*** DATA FOR THIS EXERCISE Section Begins ***

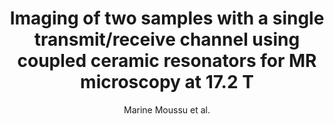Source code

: ---
cat: ciel
subcat: neurophysics
bestof: false
author: Marine Moussu et al.
title: Imaging of two samples with a single transmit/receive channel using coupled ceramic resonators for MR microscopy at 17.2 T
journal: NMR in Biomedicine
year: 2020
type: article
url: https -//onlinelibrary.wiley.com/doi/10.1002/nbm.4397
doi: 10.1002/nbm.4397
---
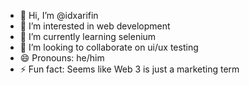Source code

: - 👋 Hi, I’m @idxarifin
- 👀 I’m interested in web development
- 🌱 I’m currently learning selenium
- 💞️ I’m looking to collaborate on ui/ux testing
- 😄 Pronouns: he/him
- ⚡ Fun fact: Seems like Web 3 is just a marketing term

<!---
idxarifin/idxarifin is a ✨ special ✨ repository because its `README.md` (this file) appears on your GitHub profile.
You can click the Preview link to take a look at your changes.
--->
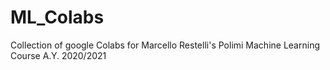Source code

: # ML_Colabs
Collection of google Colabs for Marcello Restelli's Polimi Machine Learning Course A.Y. 2020/2021

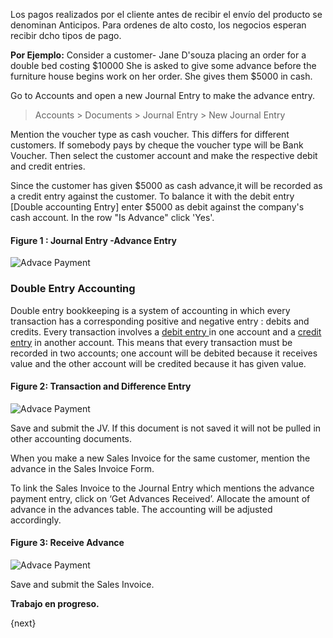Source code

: <!---
WORK IN PROGRESS
-->
Los pagos realizados por el cliente antes de recibir el envío del producto se
denominan Anticipos. Para ordenes de alto costo, los negocios esperan recibir
dcho tipos de pago.

  
__Por Ejemplo:__ Consider a customer- Jane D'souza placing an order for a double
bed costing $10000 She is asked to give some advance before the furniture
house begins work on her order. She gives them $5000 in cash.

  
Go to Accounts and open a new Journal Entry to make the advance entry.

> Accounts > Documents > Journal Entry > New Journal Entry  

Mention the voucher type as cash voucher. This differs for different
customers. If somebody pays by cheque the voucher type will be Bank Voucher.
Then select the customer account and make the respective debit and credit
entries.  

Since the customer has given $5000 as cash advance,it will be recorded as a
credit entry against the customer. To balance it with the debit entry [Double
accounting Entry] enter $5000 as debit against the company's cash account. In
the row "Is Advance" click 'Yes'.

#### Figure 1 : Journal Entry -Advance Entry  

<img class="screenshot" alt="Advace Payment" src="{{docs_base_url}}/assets/img/accounts/advance-payment-1.png">

### Double Entry Accounting  

Double entry bookkeeping is a system of accounting in which every transaction
has a corresponding positive and negative entry : debits and credits. Every
transaction involves a [debit entry
](http://www.e-conomic.co.uk/accountingsystem/glossary/debit)in one account
and a [credit
entry](http://www.e-conomic.co.uk/accountingsystem/glossary/credit) in another
account. This means that every transaction must be recorded in two accounts;
one account will be debited because it receives value and the other account
will be credited because it has given value.

  
#### Figure 2: Transaction and Difference Entry

<img class="screenshot" alt="Advace Payment" src="{{docs_base_url}}/assets/img/accounts/advance-payment-2.png">

Save and submit the JV. If this document is not saved it will not be pulled in
other accounting documents.

When you make a new Sales Invoice for the same customer, mention the advance
in the Sales Invoice Form.

To link the Sales Invoice to the Journal Entry which mentions the advance
payment entry, click on ‘Get Advances Received’.  Allocate the amount of
advance in the advances table. The accounting will be adjusted accordingly.

#### Figure 3: Receive Advance 

<img class="screenshot" alt="Advace Payment" src="{{docs_base_url}}/assets/img/accounts/advance-payment-3.png">

Save and submit the Sales Invoice.

**Trabajo en progreso.**

{next}
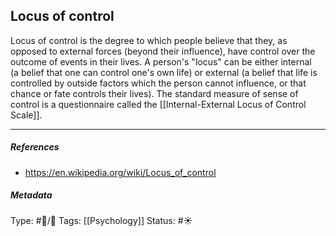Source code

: ## Locus of control  # 

Locus of control is the degree to which people believe that they, as opposed to external forces (beyond their influence), have control over the outcome of events in their lives. A person's "locus" can be either internal (a belief that one can control one's own life) or external (a belief that life is controlled by outside factors which the person cannot influence, or that chance or fate controls their lives). The standard measure of sense of control is a questionnaire called the [[Internal-External Locus of Control Scale]].

___

##### References

- https://en.wikipedia.org/wiki/Locus_of_control

##### Metadata

Type: #🔵/🔵 
Tags: [[Psychology]] 
Status: #☀️ 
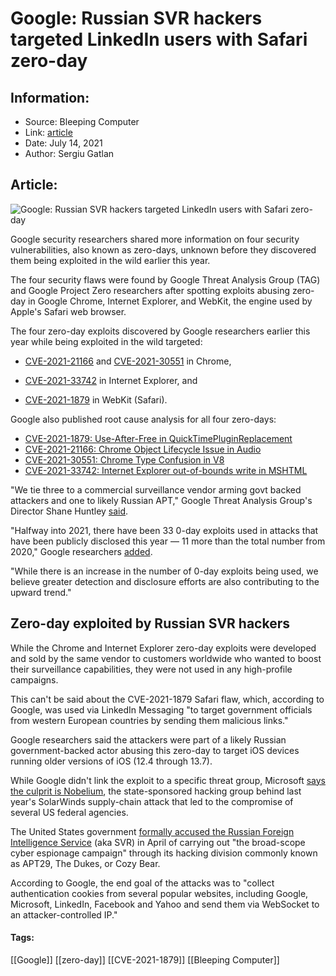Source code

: # Google: Russian SVR hackers targeted LinkedIn users with Safari zero-day
### 

## Information:
+ Source: Bleeping Computer
+ Link: [article](https://www.bleepingcomputer.com/news/security/google-russian-svr-hackers-targeted-linkedin-users-with-safari-zero-day/)
+ Date: July 14, 2021
+ Author: Sergiu Gatlan


## Article:
![Google: Russian SVR hackers targeted LinkedIn users with Safari zero-day](https://www.bleepstatic.com/content/hl-images/2021/06/04/Google_headpic.jpg)


Google security researchers shared more information on four security vulnerabilities, also known as zero-days, unknown before they discovered them being exploited in the wild earlier this year.


The four security flaws were found by Google Threat Analysis Group (TAG) and Google Project Zero researchers after spotting exploits abusing zero-day in Google Chrome, Internet Explorer, and WebKit, the engine used by Apple's Safari web browser.



The four zero-day exploits discovered by Google researchers earlier this year while being exploited in the wild targeted:


* [CVE-2021-21166](https://www.bleepingcomputer.com/news/security/google-fixes-second-actively-exploited-chrome-zero-day-bug-this-year/) and [CVE-2021-30551](https://www.bleepingcomputer.com/news/security/google-fixes-sixth-chrome-zero-day-exploited-in-the-wild-this-year/) in Chrome,


* [CVE-2021-33742](https://www.bleepingcomputer.com/news/microsoft/microsoft-june-2021-patch-tuesday-fixes-6-exploited-zero-days-50-flaws/) in Internet Explorer, and


* [CVE-2021-1879](https://www.bleepingcomputer.com/news/security/apple-fixes-a-ios-zero-day-vulnerability-actively-used-in-attacks/) in WebKit (Safari).




Google also published root cause analysis for all four zero-days:


* [CVE-2021-1879: Use-After-Free in QuickTimePluginReplacement](https://googleprojectzero.github.io/0days-in-the-wild/0day-RCAs/2021/CVE-2021-1879.html)
* [CVE-2021-21166: Chrome Object Lifecycle Issue in Audio](https://googleprojectzero.github.io/0days-in-the-wild/0day-RCAs/2021/CVE-2021-21166.html)
* [CVE-2021-30551: Chrome Type Confusion in V8](https://googleprojectzero.github.io/0days-in-the-wild/0day-RCAs/2021/CVE-2021-30551.html)
* [CVE-2021-33742: Internet Explorer out-of-bounds write in MSHTML](https://googleprojectzero.github.io/0days-in-the-wild/0day-RCAs/2021/CVE-2021-33742.html)


"We tie three to a commercial surveillance vendor arming govt backed attackers and one to likely Russian APT," Google Threat Analysis Group's Director Shane Huntley [said](https://twitter.com/ShaneHuntley/status/1415340345500463113).


"Halfway into 2021, there have been 33 0-day exploits used in attacks that have been publicly disclosed this year — 11 more than the total number from 2020," Google researchers [added](https://blog.google/threat-analysis-group/how-we-protect-users-0-day-attacks/).


"While there is an increase in the number of 0-day exploits being used, we believe greater detection and disclosure efforts are also contributing to the upward trend."


Zero-day exploited by Russian SVR hackers
-----------------------------------------


While the Chrome and Internet Explorer zero-day exploits were developed and sold by the same vendor to customers worldwide who wanted to boost their surveillance capabilities, they were not used in any high-profile campaigns.


This can't be said about the CVE-2021-1879 Safari flaw, which, according to Google, was used via LinkedIn Messaging "to target government officials from western European countries by sending them malicious links."


Google researchers said the attackers were part of a likely Russian government-backed actor abusing this zero-day to target iOS devices running older versions of iOS (12.4 through 13.7).


While Google didn't link the exploit to a specific threat group, Microsoft [says the culprit is Nobelium](https://www.bleepingcomputer.com/news/security/microsoft-russian-svr-hackers-target-govt-agencies-from-24-countries/), the state-sponsored hacking group behind last year's SolarWinds supply-chain attack that led to the compromise of several US federal agencies.


The United States government [formally accused the Russian Foreign Intelligence Service](https://www.bleepingcomputer.com/news/security/us-government-confirms-russian-svr-behind-the-solarwinds-hack/) (aka SVR) in April of carrying out "the broad-scope cyber espionage campaign" through its hacking division commonly known as APT29, The Dukes, or Cozy Bear.


According to Google, the end goal of the attacks was to "collect authentication cookies from several popular websites, including Google, Microsoft, LinkedIn, Facebook and Yahoo and send them via WebSocket to an attacker-controlled IP."




#### Tags:
[[Google]] [[zero-day]] [[CVE-2021-1879]] [[Bleeping Computer]]
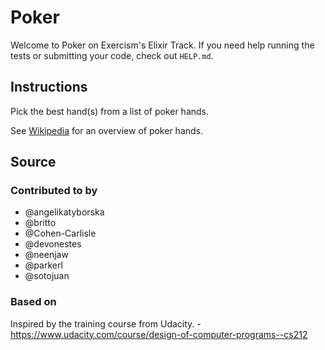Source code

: # Poker

Welcome to Poker on Exercism's Elixir Track.
If you need help running the tests or submitting your code, check out `HELP.md`.

## Instructions

Pick the best hand(s) from a list of poker hands.

See [Wikipedia][poker-hands] for an overview of poker hands.

[poker-hands]: https://en.wikipedia.org/wiki/List_of_poker_hands

## Source

### Contributed to by

- @angelikatyborska
- @britto
- @Cohen-Carlisle
- @devonestes
- @neenjaw
- @parkerl
- @sotojuan

### Based on

Inspired by the training course from Udacity. - https://www.udacity.com/course/design-of-computer-programs--cs212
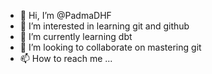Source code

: - 👋 Hi, I’m @PadmaDHF
- 👀 I’m interested in learning git and github
- 🌱 I’m currently learning dbt
- 💞️ I’m looking to collaborate on mastering git
- 📫 How to reach me ...

<!---
PadmaThamb/PadmaThamb is a ✨ special ✨ repository because its `README.md` (this file) appears on your GitHub profile.
You can click the Preview link to take a look at your changes.
--->
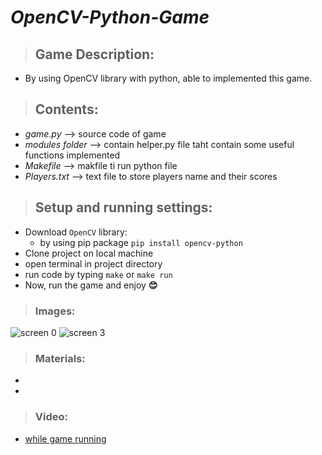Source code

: # *OpenCV-Python-Game*
> ## Game Description:
   * By using OpenCV library with python, able to implemented this game.
   
> ## Contents:
   * _game.py_ --> source code of game
   * _modules folder_ --> contain helper.py file taht contain some useful functions implemented 
   * _Makefile_ --> makfile ti run python file
   * _Players.txt_ --> text file to store players name and their scores
   
> ## Setup and running settings:
   * Download `OpenCV` library:
        * by using pip package `pip install opencv-python`
   * Clone project on local machine 
   * open terminal in project directory
   * run code by typing `make` or `make run`
   * Now, run the game and enjoy  <b>&#128522;</b>
> ### Images:
![screen 0](https://user-images.githubusercontent.com/67025780/181832763-c4b08f8e-31be-4452-a599-5ff57a34950f.png)
![screen 3](https://user-images.githubusercontent.com/67025780/181832998-e0eded1a-2f0b-472c-a17a-f9bb44e62e30.png)


> ### Materials:
   *  
   *
> ### Video:
  * <a href="">
            while game running
   </a>
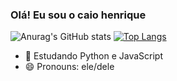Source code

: ### Olá! Eu sou o caio henrique
![Anurag's GitHub stats](https://github-readme-stats.vercel.app/api?username=caiohsv&show_icons=true&theme=radical)
[![Top Langs](https://github-readme-stats.vercel.app/api/top-langs/?username=caiohsv&layout=compact&theme=radical&hide=Batchfile,Powershell)](https://github.com/anuraghazra/github-readme-stats)

- 🌱 Estudando Python e JavaScript
- 😄 Pronouns: ele/dele


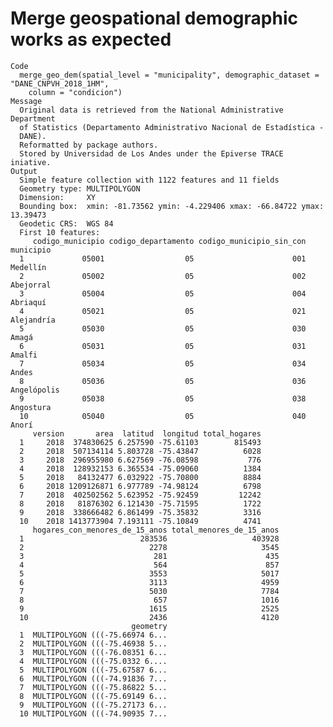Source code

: # Merge geospational demographic works as expected

    Code
      merge_geo_dem(spatial_level = "municipality", demographic_dataset = "DANE_CNPVH_2018_1HM",
        column = "condicion")
    Message
      Original data is retrieved from the National Administrative Department
      of Statistics (Departamento Administrativo Nacional de Estadística -
      DANE).
      Reformatted by package authors.
      Stored by Universidad de Los Andes under the Epiverse TRACE iniative.
    Output
      Simple feature collection with 1122 features and 11 fields
      Geometry type: MULTIPOLYGON
      Dimension:     XY
      Bounding box:  xmin: -81.73562 ymin: -4.229406 xmax: -66.84722 ymax: 13.39473
      Geodetic CRS:  WGS 84
      First 10 features:
         codigo_municipio codigo_departamento codigo_municipio_sin_con   municipio
      1             05001                  05                      001    Medellín
      2             05002                  05                      002   Abejorral
      3             05004                  05                      004    Abriaquí
      4             05021                  05                      021  Alejandría
      5             05030                  05                      030       Amagá
      6             05031                  05                      031      Amalfi
      7             05034                  05                      034       Andes
      8             05036                  05                      036 Angelópolis
      9             05038                  05                      038   Angostura
      10            05040                  05                      040       Anorí
         version       area  latitud  longitud total_hogares
      1     2018  374830625 6.257590 -75.61103        815493
      2     2018  507134114 5.803728 -75.43847          6028
      3     2018  296955980 6.627569 -76.08598           776
      4     2018  128932153 6.365534 -75.09060          1384
      5     2018   84132477 6.032922 -75.70800          8884
      6     2018 1209126871 6.977789 -74.98124          6798
      7     2018  402502562 5.623952 -75.92459         12242
      8     2018   81876302 6.121430 -75.71595          1722
      9     2018  338666482 6.861499 -75.35832          3316
      10    2018 1413773904 7.193111 -75.10849          4741
         hogares_con_menores_de_15_anos total_menores_de_15_anos
      1                          283536                   403928
      2                            2278                     3545
      3                             281                      435
      4                             564                      857
      5                            3553                     5017
      6                            3113                     4959
      7                            5030                     7784
      8                             657                     1016
      9                            1615                     2525
      10                           2436                     4120
                               geometry
      1  MULTIPOLYGON (((-75.66974 6...
      2  MULTIPOLYGON (((-75.46938 5...
      3  MULTIPOLYGON (((-76.08351 6...
      4  MULTIPOLYGON (((-75.0332 6....
      5  MULTIPOLYGON (((-75.67587 6...
      6  MULTIPOLYGON (((-74.91836 7...
      7  MULTIPOLYGON (((-75.86822 5...
      8  MULTIPOLYGON (((-75.69149 6...
      9  MULTIPOLYGON (((-75.27173 6...
      10 MULTIPOLYGON (((-74.90935 7...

*** DATA FOR THIS EXERCISE Section Ends ***

▶ [TASK ITEM]
Determine how many lines in the entries above hold the string "customers", then report that number and nothing further.

▶ [WRITTEN REPLY]
2